/nebulagraph-yelp-frauddetection

yelp-frauddetection dataset in CSV for NebulaGraph

Primary LanguagePythonApache License 2.0Apache-2.0

Dataset Intro

This data set was introduced by Dou et al. in Enhancing Graph Neural Network-based Fraud Detectors against Camouflaged Fraudsters.

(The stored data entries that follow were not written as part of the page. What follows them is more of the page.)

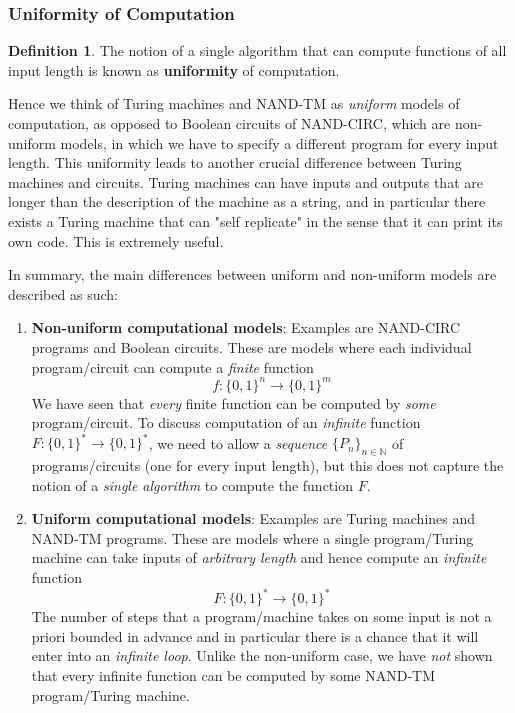 \documentclass[a4paper, 12pt]{report}
\theoremstyle{remark}
\theoremstyle{definition}
\newtheorem{definition}{Definition}[section]
\begin{document}
\subsubsection{Uniformity of Computation}
\begin{definition}
The notion of a single algorithm that can compute functions of all input length is known as \textbf{uniformity} of computation. 
\end{definition}

Hence we think of Turing machines and NAND-TM as \textit{uniform} models of computation, as opposed to Boolean circuits of NAND-CIRC, which are non-uniform models, in which we have to specify a different program for every input length. This uniformity leads to another crucial difference between Turing machines and circuits. Turing machines can have inputs and outputs that are longer than the description of the machine as a string, and in particular there exists a Turing machine that can "self replicate" in the sense that it can print its own code. This is extremely useful. 

In summary, the main differences between uniform and non-uniform models are described as such: 
\begin{enumerate}
    \item \textbf{Non-uniform computational models}: Examples are NAND-CIRC programs and Boolean circuits. These are models where each individual program/circuit can compute a \textit{finite} function 
    \[f: \{0,1\}^n \longrightarrow \{0,1\}^m\]
    We have seen that \textit{every} finite function can be computed by \textit{some} program/circuit. To discuss computation of an \textit{infinite} function $F: \{0,1\}^* \longrightarrow \{0,1\}^*$, we need to allow a \textit{sequence} $\big\{ P_n \big\}_{n \in \mathbb{N}}$ of programs/circuits (one for every input length), but this does not capture the notion of a \textit{single algorithm} to compute the function $F$. 
    \item \textbf{Uniform computational models}: Examples are Turing machines and NAND-TM programs. These are models where a single program/Turing machine can take inputs of \textit{arbitrary length} and hence compute an \textit{infinite} function 
    \[F: \{0,1\}^* \longrightarrow \{0,1\}^* \]
    The number of steps that a program/machine takes on some input is not a priori bounded in advance and in particular there is a chance that it will enter into an \textit{infinite loop}. Unlike the non-uniform case, we have \textit{not} shown that every infinite function can be computed by some NAND-TM program/Turing machine. 
\end{enumerate}
\end{document}
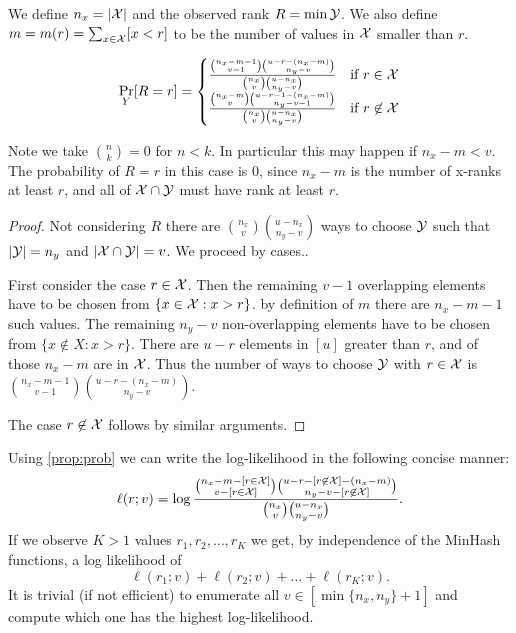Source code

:We define $n_x = |\mathcal{X}|$ and the observed rank $R=\min \mathcal{Y}$.
We also define $m=m(r)=\sum_{x\in \mathcal{X}}[x < r]$ to be the number of values in $\mathcal{X}$ smaller than $r$.
\begin{proposition}
\[
   \Pr_Y[R=r]
    =
    \begin{cases}
      \frac{\binom{n_x-m-1}{v-1}\binom{u-r-(n_x-m)}{n_y-v}}{\binom{n_x}{v}\binom{u-n_x}{n_y-v}}
      &
      \text{if $r\in \mathcal{X}$}
       \\
      \frac{\binom{n_x-m}{v}\binom{u-r-1-(n_x-m)}{n_y-v-1}}{\binom{n_x}{v}\binom{u-n_x}{n_y-v}}
      & \text{if $r\not\in \mathcal{X}$}
    \end{cases}
 \]
 \label{prop:prob}
\end{proposition}
%
Note we take $\binom{n}{k}=0$ for $n<k$.
In particular this may happen if $n_x-m<v$.
The probability of $R=r$ in this case is 0, since $n_x-m$ is the number of x-ranks at least $r$, and all of $\mathcal{X}\cap \mathcal{Y}$ must have rank at least $r$.
\begin{proof}
   Not considering $R$ there are $\binom{n_x}{v}\binom{u-n_x}{n_y-v}$ ways to choose $\mathcal{Y}$ such that $|\mathcal{Y}|=n_y$ and $|\mathcal{X}\cap \mathcal{Y}|=v$.
   We proceed by cases..

   First consider the case $r\in \mathcal{X}$.
   Then the remaining $v-1$ overlapping elements have to be chosen from $\{x\in \mathcal{X}:x > r\}$.
   by definition of $m$ there are $n_x-m-1$ such values.
   The remaining $n_y-v$ non-overlapping elements have to be chosen from $\{x\not\in X: x > r \}$.
   There are $u-r$ elements in $[u]$ greater than $r$, and of those $n_x-m$ are in $\mathcal{X}$.
   Thus the number of ways to choose $\mathcal{Y}$ with $r\in \mathcal{X}$ is
   $\binom{n_x-m-1}{v-1}\binom{u-r-(n_x-m)}{n_y-v}$.

   The case $r\not\in \mathcal{X}$ follows by similar arguments.
\end{proof}

Using \cref{prop:prob} we can write the log-likelihood in the following concise manner:
\[
   \ell(r; v) = \log \frac{\binom{n_x-m-[r\in \mathcal{X}]}{v-[r\in \mathcal{X}]}\binom{u-r-[r\not\in \mathcal{X}]-(n_x-m)}{n_y-v-[r\not\in \mathcal{X}]}}{\binom{n_x}{v}\binom{u-n_x}{n_y-v}}.
   \label{eq:log-likelihood}
\]
If we observe $K>1$ values $r_1, r_2, \dots, r_K$ we get, by independence of the MinHash functions, a log likelihood of
\[
   \ell(r_1; v) + \ell(r_2; v) + \dots + \ell(r_K; v).
\]
It is trivial (if not efficient) to enumerate all $v\in[\min\{n_x,n_y\}+1]$ and compute which one has the highest log-likelihood.

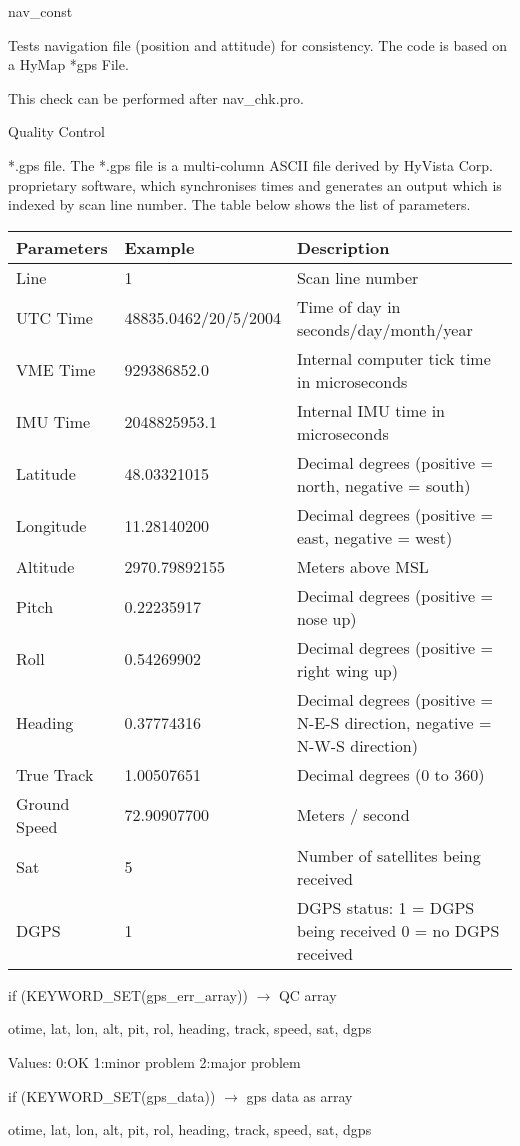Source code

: %
{ %
nav\_const
}
%
{ %
Tests navigation file (position and attitude) for consistency. The code is based on a HyMap *gps File.

This check can be performed after nav\_chk.pro.
}
%
{ %
Quality Control
}
%
{ %
*.gps file. The *.gps file is a multi-column ASCII file derived by HyVista Corp. proprietary software, which synchronises times and generates an output which is indexed by scan line number. The table below shows the list of parameters. \bigskip

\begin{tabular}{l l p{7cm}}
Parameters & Example & Description \\ \hline
Line & 1 & Scan line number \\ 
UTC Time & 48835.0462/20/5/2004 & Time of day in seconds/day/month/year \\
VME Time & 929386852.0 & Internal computer tick time in microseconds \\
IMU Time & 2048825953.1 & Internal IMU time in microseconds \\
Latitude & 48.03321015 & Decimal degrees (positive = north, negative = south) \\
Longitude & 11.28140200 & Decimal degrees (positive = east, negative = west) \\
Altitude & 2970.79892155 & Meters above MSL \\
Pitch & 0.22235917 & Decimal degrees (positive = nose up) \\
Roll & 0.54269902 & Decimal degrees (positive = right wing up) \\
Heading & 0.37774316 & Decimal degrees (positive = N-E-S direction, negative = N-W-S direction) \\
True Track & 1.00507651 & Decimal degrees (0 to 360) \\
Ground Speed & 72.90907700 & Meters / second \\
Sat & 5 & Number of satellites being received \\
DGPS & 1 & DGPS status: 1 = DGPS being received 0 = no DGPS received 
\end{tabular}
}
%
{ %
 if (KEYWORD\_SET(gps\_err\_array)) $\rightarrow$ QC array

otime, lat, lon, alt, pit, rol, heading, track, speed, sat, dgps

Values: 0:OK    1:minor problem    2:major problem

if (KEYWORD\_SET(gps\_data)) $\rightarrow$ gps data as array

otime, lat, lon, alt, pit, rol, heading, track, speed, sat, dgps
}
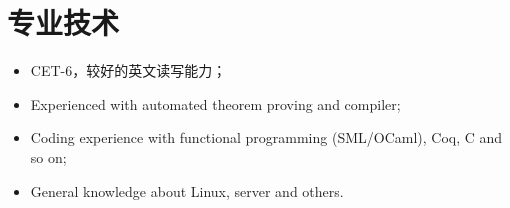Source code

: \documentclass[margin]{res}
\begin{document}
\section{专业技术}
\begin{itemize}
    \item CET-6，较好的英文读写能力；
    \item Experienced with automated theorem proving and compiler;
    \item Coding experience with functional programming (SML/OCaml), Coq, C and so on;
    \item General knowledge about Linux, server and others.
\end{itemize}


\end{document}
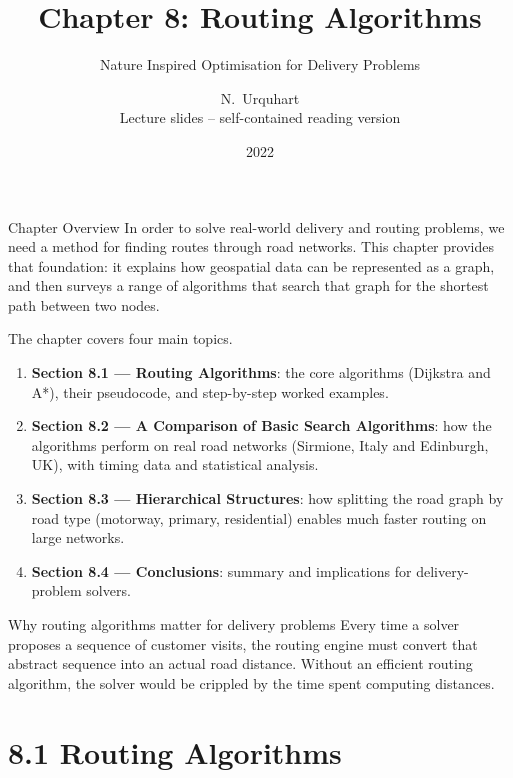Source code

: \documentclass[aspectratio=169,10pt]{beamer}
\title[Chapter 8: Routing Algorithms]{%
  Chapter 8: Routing Algorithms}
\subtitle{Nature Inspired Optimisation for Delivery Problems}
\author{N.~Urquhart \\ \small{Lecture slides -- self-contained reading version}}
\date{2022}
\institute{Natural Computing Series, Springer}
\begin{document}

\begin{frame}
  \titlepage
\end{frame}

\begin{frame}{Chapter Overview}
  In order to solve real-world delivery and routing problems, we need a
  method for finding routes through road networks.  This chapter provides
  that foundation: it explains how geospatial data can be represented as
  a graph, and then surveys a range of algorithms that search that graph
  for the shortest path between two nodes.

  \medskip
  The chapter covers four main topics.

  \begin{enumerate}
    \item \textbf{Section 8.1 --- Routing Algorithms}: the core algorithms
      (Dijkstra and A*), their pseudocode, and step-by-step worked examples.
    \item \textbf{Section 8.2 --- A Comparison of Basic Search Algorithms}:
      how the algorithms perform on real road networks (Sirmione, Italy and
      Edinburgh, UK), with timing data and statistical analysis.
    \item \textbf{Section 8.3 --- Hierarchical Structures}: how splitting
      the road graph by road type (motorway, primary, residential) enables
      much faster routing on large networks.
    \item \textbf{Section 8.4 --- Conclusions}: summary and implications for
      delivery-problem solvers.
  \end{enumerate}

  \begin{alertblock}{Why routing algorithms matter for delivery problems}
    Every time a solver proposes a sequence of customer visits, the routing
    engine must convert that abstract sequence into an actual road distance.
    Without an efficient routing algorithm, the solver would be crippled by
    the time spent computing distances.
  \end{alertblock}
\end{frame}

\section{8.1 Routing Algorithms}
\end{document}
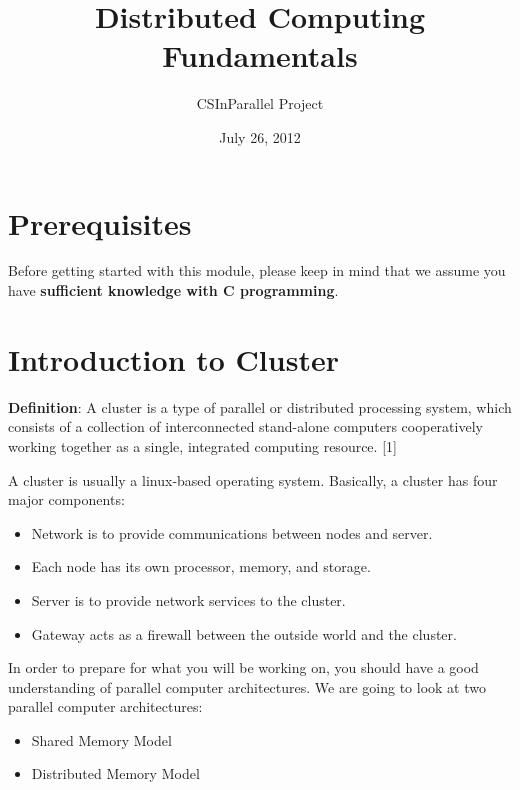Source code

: \documentclass[letterpaper,10pt,openany,oneside]{sphinxmanual}
\title{Distributed Computing Fundamentals}
\date{July 26, 2012}
\author{CSInParallel Project}
\begin{document}
\maketitle
\tableofcontents
{}\label{index::doc}



\chapter{Prerequisites}
\label{Prerequisites/Prerequisites:prerequisites}\label{Prerequisites/Prerequisites:distributed-computing-fundamentals}\label{Prerequisites/Prerequisites::doc}
Before getting started with this module, please keep in mind that we assume you have \textbf{sufficient knowledge with C programming}.


\chapter{Introduction to Cluster}
\label{IntroCluster/IntroCluster:introduction-to-cluster}\label{IntroCluster/IntroCluster::doc}
\textbf{Definition}: A cluster is a type of parallel or distributed processing system, which consists of a collection of interconnected stand-alone computers cooperatively working together as a single, integrated computing resource. {[}1{]}

A cluster is usually a linux-based operating system. Basically, a cluster has four major components:
\begin{itemize}
\item {} 
Network is to provide communications between nodes and server.

\item {} 
Each node has its own processor, memory, and storage.

\item {} 
Server is to provide network services to the cluster.

\item {} 
Gateway acts as a firewall between the outside world and the cluster.

\end{itemize}

In order to prepare for what you will be working on, you should have a good understanding of parallel computer architectures. We are going to look at two parallel computer architectures:
\begin{itemize}
\item {} 
Shared Memory Model

\item {} 
Distributed Memory Model

\end{itemize}
\end{document}
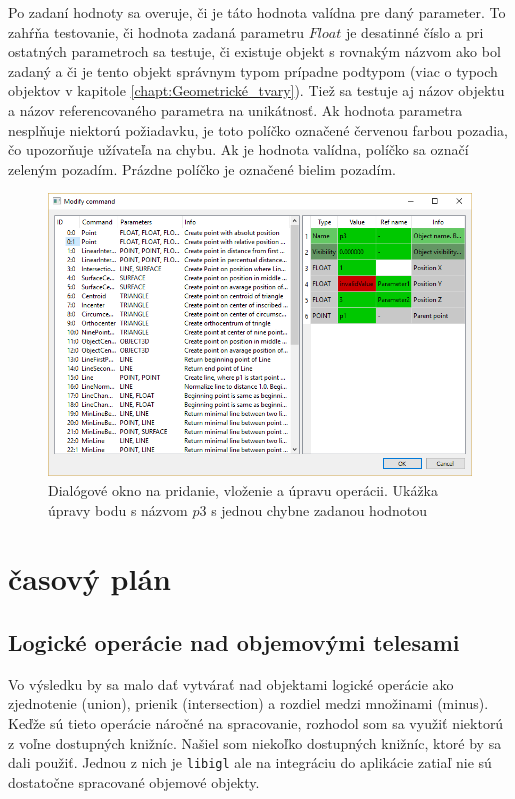 Po zadaní hodnoty sa overuje, či je táto hodnota valídna pre daný parameter. To zahŕňa testovanie, či hodnota zadaná parametru $Float$ je desatinné číslo a pri ostatných parametroch sa testuje, či existuje objekt s rovnakým názvom ako bol zadaný a či je tento objekt správnym typom prípadne podtypom (viac o typoch objektov v kapitole  \ref{chapt:Geometrické_tvary}). Tiež sa testuje aj názov objektu a názov referencovaného parametra na unikátnosť.
Ak hodnota parametra nesplňuje niektorú požiadavku, je toto políčko označené červenou farbou pozadia, čo upozorňuje užívateľa na chybu. Ak je hodnota valídna, políčko sa označí zeleným pozadím. Prázdne políčko je označené bielim pozadím. 

\begin{figure}[hbt]
	\centering
	\includegraphics[width=1\textwidth]{obrazky-figures/Dialog.png}
	\caption{Dialógové okno na pridanie, vloženie a úpravu operácii. Ukážka úpravy bodu s názvom $p3$ s jednou chybne zadanou hodnotou }
	\label{fig:dialogWindow}
\end{figure}

\chapter{časový plán}

\section{Logické operácie nad objemovými telesami}
Vo výsledku by sa malo dať vytvárať nad objektami logické operácie ako zjednotenie (union), prienik (intersection) a rozdiel medzi množinami (minus). Keďže sú tieto operácie náročné na spracovanie, rozhodol som sa využiť niektorú z voľne dostupných knižníc. Našiel som niekoľko dostupných knižníc, ktoré by sa dali použiť. Jednou z nich je \texttt{libigl}\cite{libigl} ale na integráciu do aplikácie zatiaľ nie sú dostatočne spracované objemové objekty.

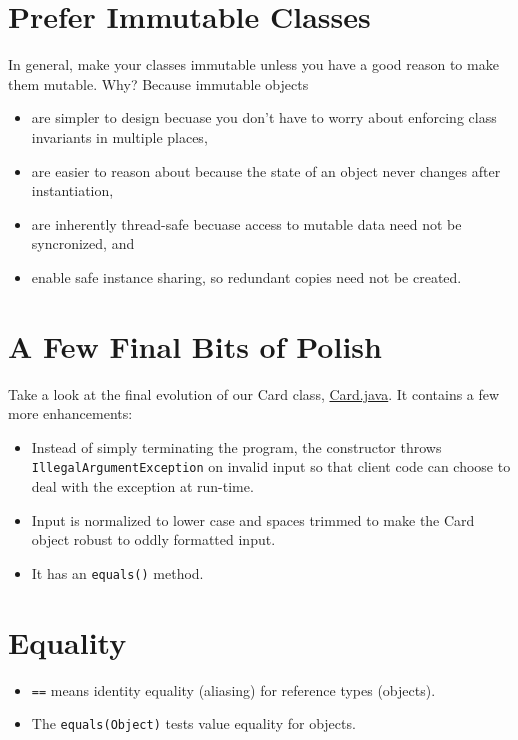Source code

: \documentclass{article}
\begin{document}
\section{Prefer Immutable Classes}


In general, make your classes immutable unless you have a good reason to make them mutable.  Why?  Because immutable objects
\begin{itemize}
\item are simpler to design becuase you don't have to worry about enforcing class invariants in multiple places,
\item are easier to reason about because the state of an object never changes after instantiation,
\item are inherently thread-safe becuase access to mutable data need not be syncronized, and
\item enable safe instance sharing, so redundant copies need not be created.
\end{itemize}





\section{A Few Final Bits of Polish}


Take a look at the final evolution of our Card class, \href{https://github.com/cs1331/cs1331.github.io/blob/master/code/classes/Card.java}{Card.java}.  It contains a few more enhancements:
\begin{itemize}
\item Instead of simply terminating the program, the constructor throws {\tt IllegalArgumentException} on invalid input so that client code can choose to deal with the exception at run-time.
\item Input is normalized to lower case and spaces trimmed to make the Card object robust to oddly formatted input.
\item It has an {\tt equals()} method.
\end{itemize}






\section{Equality}

\begin{itemize}
\item {\tt ==} means identity equality (aliasing) for reference types (objects).
\item The {\tt equals(Object)} tests value equality for objects.
\end{itemize}
\end{document}
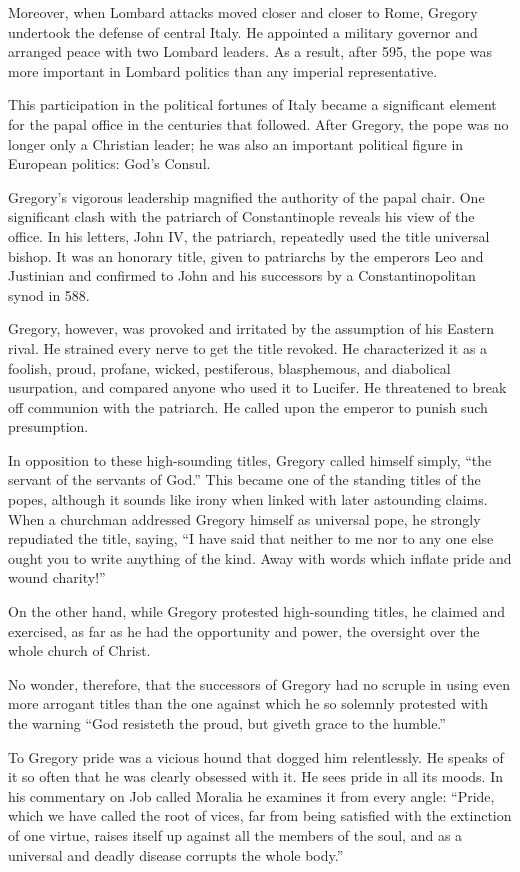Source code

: Moreover, when Lombard attacks moved closer and closer to Rome, Gregory undertook the defense of
central Italy. He appointed a military governor and arranged peace with two Lombard leaders. As a
result, after 595, the pope was more important in Lombard politics than any imperial representative.

This participation in the political fortunes of Italy became a significant element for the papal
office in the centuries that followed. After Gregory, the pope was no longer only a Christian
leader; he was also an important political figure in European politics: God’s Consul.

Gregory’s vigorous leadership magnified the authority of the papal chair. One significant clash with
the patriarch of Constantinople reveals his view of the office. In his letters, John IV, the
patriarch, repeatedly used the title universal bishop. It was an honorary title, given to patriarchs
by the emperors Leo and Justinian and confirmed to John and his successors by a Constantinopolitan
synod in 588.

Gregory, however, was provoked and irritated by the assumption of his Eastern rival. He strained
every nerve to get the title revoked. He characterized it as a foolish, proud, profane, wicked,
pestiferous, blasphemous, and diabolical usurpation, and compared anyone who used it to Lucifer. He
threatened to break off communion with the patriarch. He called upon the emperor to punish such
presumption.

In opposition to these high-sounding titles, Gregory called himself simply, “the servant of the
servants of God.” This became one of the standing titles of the popes, although it sounds like irony
when linked with later astounding claims. When a churchman addressed Gregory himself as universal
pope, he strongly repudiated the title, saying, “I have said that neither to me nor to any one else
ought you to write anything of the kind. Away with words which inflate pride and wound charity!”

On the other hand, while Gregory protested high-sounding titles, he claimed and exercised, as far as
he had the opportunity and power, the oversight over the whole church of Christ.

No wonder, therefore, that the successors of Gregory had no scruple in using even more arrogant
titles than the one against which he so solemnly protested with the warning “God resisteth the
proud, but giveth grace to the humble.”

To Gregory pride was a vicious hound that dogged him relentlessly. He speaks of it so often that he
was clearly obsessed with it. He sees pride in all its moods. In his commentary on Job called
Moralia he examines it from every angle: “Pride, which we have called the root of vices, far from
being satisfied with the extinction of one virtue, raises itself up against all the members of the
soul, and as a universal and deadly disease corrupts the whole body.”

The data and paper's code could be found here, and here I cheated during the processing of data by leveraging dgl to convert ajacency matrix to edgelist, and nodes with features & label.

Schema of the data:

  • vertices: Yelp Reviews, with label(is_fruad) as a property and 32 normalized features as properties.
  • edges: Relationship between reviews without property.
    • R-U-R: shares_user_with
    • R-S-R: shares_restaurant_rating_with
    • R-T-R: shares_restaurant_in_one_month_with

Download and convert data into CSV

python3 -m pip install -r requirements.txt
python3 data_download.py
ls -l data/*.csv

Generated files:

$ ls data/*.csv
$

net_rsr.csv  net_rtr.csv  net_rur.csv  vertices.csv

Import data into NebulaGraph

Assuming that we boostrap a NebulaGraph with Nebula-UP.

docker run --rm -ti \
    --network=nebula-net \
    -v ${PWD}/yelp_nebulagraph_importer.yaml:/root/importer.yaml \
    -v ${PWD}/data:/root \
    vesoft/nebula-importer:v3.1.0 \
    --config /root/importer.yaml

After it's imported, we could query the stats of the graph:

~/.nebula-up/console.sh -e "USE yelp; SHOW STATS"

It should be like this:

(root@nebula) [(none)]> USE yelp; SHOW STATS
+---------+---------------------------------------+---------+
| Type    | Name                                  | Count   |
+---------+---------------------------------------+---------+
| "Tag"   | "review"                              | 45954   |
| "Edge"  | "shares_restaurant_in_one_month_with" | 1147232 |
| "Edge"  | "shares_restaurant_rating_with"       | 6805486 |
| "Edge"  | "shares_user_with"                    | 98630   |
| "Space" | "vertices"                            | 45954   |
| "Space" | "edges"                               | 8051348 |
+---------+---------------------------------------+---------+
Got 6 rows (time spent 1911/4488 us)

NebulaGraph DGL Integration

I know I don't have to do this as we have it in DGL dataset already, this is just a demo of how to use NebulaGraph with DGL.

In [1]:
from nebula_dgl import NebulaLoader

nebula_config = {
    "graph_hosts": [
                ('graphd', 9669),
                ('graphd1', 9669),
                ('graphd2', 9669)
            ],
    "user": "root",
    "password": "nebula",
}

with open('nebulagraph_yelp_dgl_mapper.yaml', 'r') as f:
    feature_mapper = yaml.safe_load(f)

nebula_loader = NebulaLoader(nebula_config, feature_mapper)

g = nebula_loader.load()

# This will take a while

In [2]: g
Out[2]:
Graph(num_nodes={'review': 45954},
      num_edges={('review', 'shares_restaurant_in_one_month_with', 'review'): 1147232, ('review', 'shares_restaurant_rating_with', 'review'): 6805486, ('review', 'shares_user_with', 'review'): 98630},
      metagraph=[('review', 'review', 'shares_restaurant_in_one_month_with'), ('review', 'review', 'shares_restaurant_rating_with'), ('review', 'review', 'shares_user_with')])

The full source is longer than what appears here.